[DATA FOR THIS EXERCISE]

----------

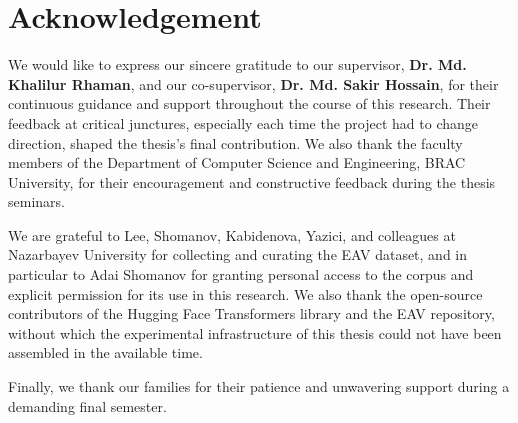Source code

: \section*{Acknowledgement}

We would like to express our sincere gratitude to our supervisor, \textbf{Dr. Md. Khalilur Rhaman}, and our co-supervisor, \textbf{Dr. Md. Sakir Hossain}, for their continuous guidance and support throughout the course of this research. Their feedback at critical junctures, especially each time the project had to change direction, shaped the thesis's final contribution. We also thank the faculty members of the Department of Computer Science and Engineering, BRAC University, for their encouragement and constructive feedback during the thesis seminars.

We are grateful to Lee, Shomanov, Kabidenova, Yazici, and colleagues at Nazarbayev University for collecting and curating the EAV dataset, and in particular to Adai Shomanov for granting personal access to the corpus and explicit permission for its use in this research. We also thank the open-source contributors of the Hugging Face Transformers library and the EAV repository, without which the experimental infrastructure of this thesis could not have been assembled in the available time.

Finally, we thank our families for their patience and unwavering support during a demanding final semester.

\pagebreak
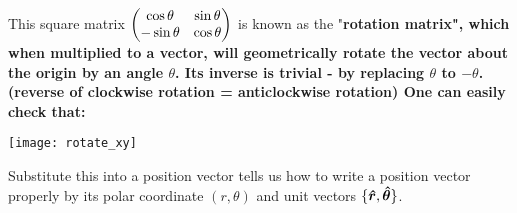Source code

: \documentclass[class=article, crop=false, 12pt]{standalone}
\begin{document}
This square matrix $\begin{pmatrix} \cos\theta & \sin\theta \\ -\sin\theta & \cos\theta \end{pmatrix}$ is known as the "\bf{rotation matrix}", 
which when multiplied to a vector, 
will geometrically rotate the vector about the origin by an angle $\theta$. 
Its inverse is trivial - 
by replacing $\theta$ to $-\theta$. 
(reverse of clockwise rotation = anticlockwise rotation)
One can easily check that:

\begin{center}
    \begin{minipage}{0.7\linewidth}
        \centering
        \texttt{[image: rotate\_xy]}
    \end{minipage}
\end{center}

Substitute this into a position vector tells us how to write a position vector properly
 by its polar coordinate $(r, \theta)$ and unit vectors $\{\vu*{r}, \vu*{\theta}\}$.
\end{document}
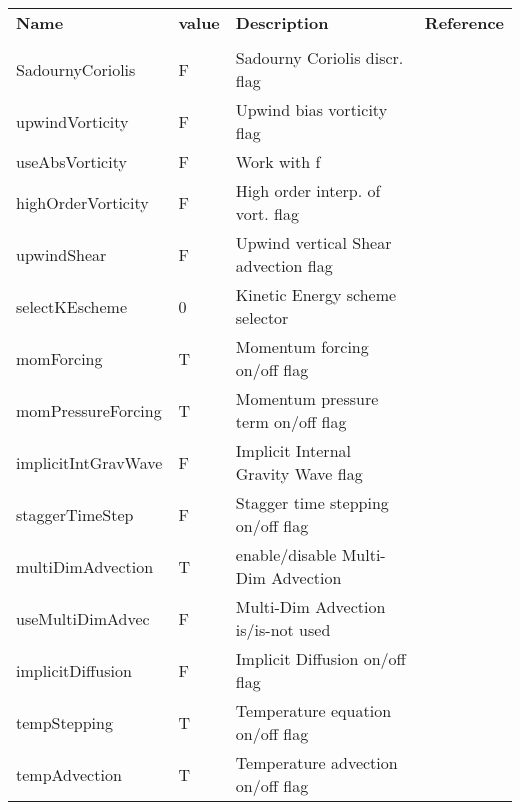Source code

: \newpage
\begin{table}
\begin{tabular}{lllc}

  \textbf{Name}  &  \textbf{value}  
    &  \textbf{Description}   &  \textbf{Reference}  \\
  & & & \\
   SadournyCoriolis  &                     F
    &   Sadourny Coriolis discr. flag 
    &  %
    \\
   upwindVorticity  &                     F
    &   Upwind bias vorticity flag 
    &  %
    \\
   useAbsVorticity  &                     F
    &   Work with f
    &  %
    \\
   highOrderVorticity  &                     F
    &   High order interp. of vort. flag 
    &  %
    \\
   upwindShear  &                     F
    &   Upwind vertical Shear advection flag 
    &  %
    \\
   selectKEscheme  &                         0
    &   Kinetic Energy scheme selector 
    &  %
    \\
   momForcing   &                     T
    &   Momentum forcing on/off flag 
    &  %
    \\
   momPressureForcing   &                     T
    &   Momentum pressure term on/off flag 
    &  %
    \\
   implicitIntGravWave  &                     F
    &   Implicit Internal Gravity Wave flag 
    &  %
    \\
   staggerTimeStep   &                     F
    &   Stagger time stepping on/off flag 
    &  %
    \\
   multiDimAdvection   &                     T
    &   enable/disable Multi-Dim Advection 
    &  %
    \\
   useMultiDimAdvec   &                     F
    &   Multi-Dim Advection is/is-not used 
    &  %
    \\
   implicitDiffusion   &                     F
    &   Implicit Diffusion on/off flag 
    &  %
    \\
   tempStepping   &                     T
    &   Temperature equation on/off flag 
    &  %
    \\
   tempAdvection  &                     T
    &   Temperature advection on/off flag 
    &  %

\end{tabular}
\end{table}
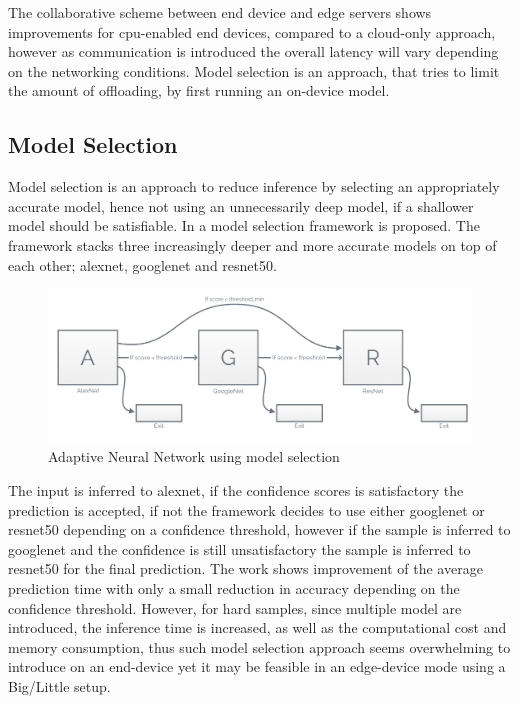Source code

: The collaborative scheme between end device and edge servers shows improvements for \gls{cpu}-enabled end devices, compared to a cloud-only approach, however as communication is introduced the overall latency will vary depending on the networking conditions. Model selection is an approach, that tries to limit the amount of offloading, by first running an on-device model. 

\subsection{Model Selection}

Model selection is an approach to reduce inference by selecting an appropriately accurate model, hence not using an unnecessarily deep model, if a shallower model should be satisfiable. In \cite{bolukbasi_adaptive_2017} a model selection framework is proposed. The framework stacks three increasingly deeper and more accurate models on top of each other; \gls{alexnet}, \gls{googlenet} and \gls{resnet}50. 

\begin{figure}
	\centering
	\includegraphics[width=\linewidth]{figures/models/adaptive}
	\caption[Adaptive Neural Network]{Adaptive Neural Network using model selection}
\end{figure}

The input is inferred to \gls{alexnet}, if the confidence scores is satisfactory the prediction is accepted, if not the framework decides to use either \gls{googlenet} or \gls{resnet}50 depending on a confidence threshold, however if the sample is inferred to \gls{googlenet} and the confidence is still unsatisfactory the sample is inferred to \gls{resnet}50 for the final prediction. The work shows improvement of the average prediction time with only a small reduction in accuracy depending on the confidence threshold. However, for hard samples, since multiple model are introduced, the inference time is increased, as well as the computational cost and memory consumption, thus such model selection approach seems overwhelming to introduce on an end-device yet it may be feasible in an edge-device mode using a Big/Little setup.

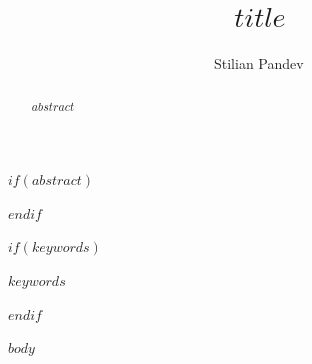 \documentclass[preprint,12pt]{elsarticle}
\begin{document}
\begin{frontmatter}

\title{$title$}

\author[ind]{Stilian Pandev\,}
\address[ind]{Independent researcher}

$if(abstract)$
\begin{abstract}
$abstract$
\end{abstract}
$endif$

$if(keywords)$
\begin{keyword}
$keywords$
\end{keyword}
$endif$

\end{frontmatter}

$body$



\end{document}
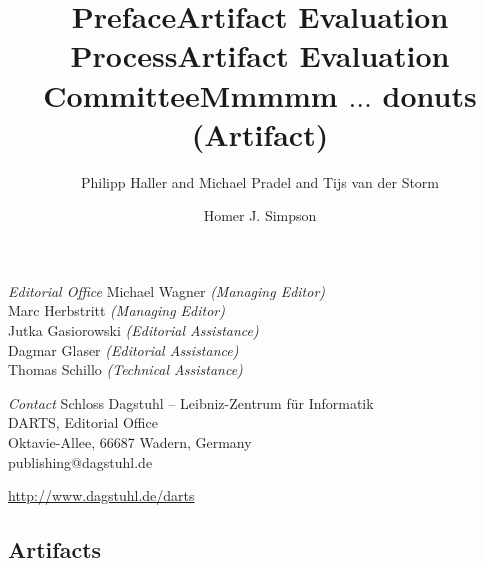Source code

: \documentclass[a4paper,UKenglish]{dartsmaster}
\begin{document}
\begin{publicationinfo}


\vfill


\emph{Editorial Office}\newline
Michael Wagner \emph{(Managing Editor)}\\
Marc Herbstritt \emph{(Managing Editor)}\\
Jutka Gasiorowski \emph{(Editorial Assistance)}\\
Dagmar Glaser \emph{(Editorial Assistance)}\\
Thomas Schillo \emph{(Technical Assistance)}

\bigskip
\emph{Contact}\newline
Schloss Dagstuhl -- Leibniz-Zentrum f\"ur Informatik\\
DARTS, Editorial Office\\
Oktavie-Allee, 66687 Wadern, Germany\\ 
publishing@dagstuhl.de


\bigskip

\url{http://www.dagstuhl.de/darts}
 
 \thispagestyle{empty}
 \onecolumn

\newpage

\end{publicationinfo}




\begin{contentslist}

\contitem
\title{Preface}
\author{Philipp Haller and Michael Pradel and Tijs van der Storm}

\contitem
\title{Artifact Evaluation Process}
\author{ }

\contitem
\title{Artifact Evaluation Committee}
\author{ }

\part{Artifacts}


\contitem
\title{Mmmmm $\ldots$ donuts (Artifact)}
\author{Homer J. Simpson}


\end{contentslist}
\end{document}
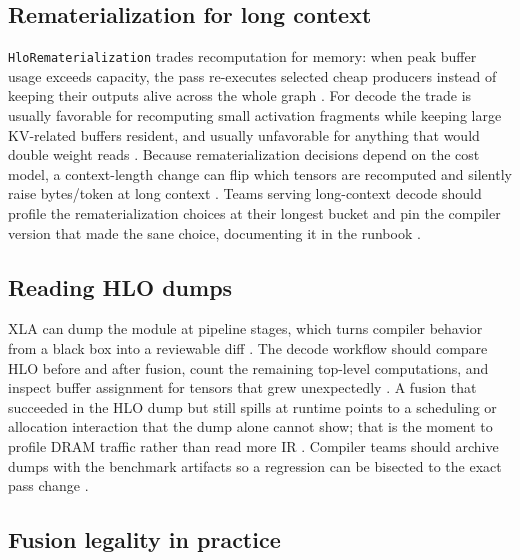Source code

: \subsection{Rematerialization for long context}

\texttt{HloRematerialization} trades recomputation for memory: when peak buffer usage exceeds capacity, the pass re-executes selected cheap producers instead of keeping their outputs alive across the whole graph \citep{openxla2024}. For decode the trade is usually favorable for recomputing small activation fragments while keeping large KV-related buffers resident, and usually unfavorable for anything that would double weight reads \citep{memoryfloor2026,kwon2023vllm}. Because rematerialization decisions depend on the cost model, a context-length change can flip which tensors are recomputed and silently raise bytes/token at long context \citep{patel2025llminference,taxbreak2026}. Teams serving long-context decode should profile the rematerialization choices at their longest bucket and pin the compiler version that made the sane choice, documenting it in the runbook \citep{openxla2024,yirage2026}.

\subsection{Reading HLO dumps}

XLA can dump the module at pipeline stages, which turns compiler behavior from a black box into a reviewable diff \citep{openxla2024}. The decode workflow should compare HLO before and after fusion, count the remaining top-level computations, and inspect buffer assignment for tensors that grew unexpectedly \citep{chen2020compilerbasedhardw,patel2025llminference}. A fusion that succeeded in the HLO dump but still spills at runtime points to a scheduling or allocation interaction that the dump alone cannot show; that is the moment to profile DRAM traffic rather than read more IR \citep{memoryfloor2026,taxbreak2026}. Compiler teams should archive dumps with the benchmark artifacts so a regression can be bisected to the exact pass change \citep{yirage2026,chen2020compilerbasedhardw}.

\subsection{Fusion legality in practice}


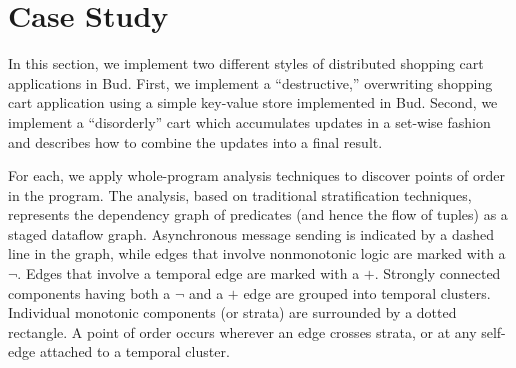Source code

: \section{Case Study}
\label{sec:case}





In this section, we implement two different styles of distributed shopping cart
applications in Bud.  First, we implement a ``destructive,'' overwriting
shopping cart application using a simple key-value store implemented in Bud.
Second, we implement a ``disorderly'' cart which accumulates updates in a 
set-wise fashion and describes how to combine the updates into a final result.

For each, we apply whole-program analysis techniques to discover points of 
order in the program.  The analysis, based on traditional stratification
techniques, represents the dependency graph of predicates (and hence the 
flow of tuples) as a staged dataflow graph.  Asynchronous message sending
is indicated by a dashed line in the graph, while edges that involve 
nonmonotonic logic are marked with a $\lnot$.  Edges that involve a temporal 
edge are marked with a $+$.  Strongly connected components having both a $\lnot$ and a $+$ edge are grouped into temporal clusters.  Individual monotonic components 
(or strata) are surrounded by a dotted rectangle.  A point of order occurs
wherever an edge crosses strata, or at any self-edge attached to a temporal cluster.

----------

[YOUR ASSIGNMENT] Read through the entries above and copy each line that has the string "involve" in it.

[WRITTEN RESPONSE]
is indicated by a dashed line in the graph, while edges that involve 
nonmonotonic logic are marked with a $\lnot$.  Edges that involve a temporal 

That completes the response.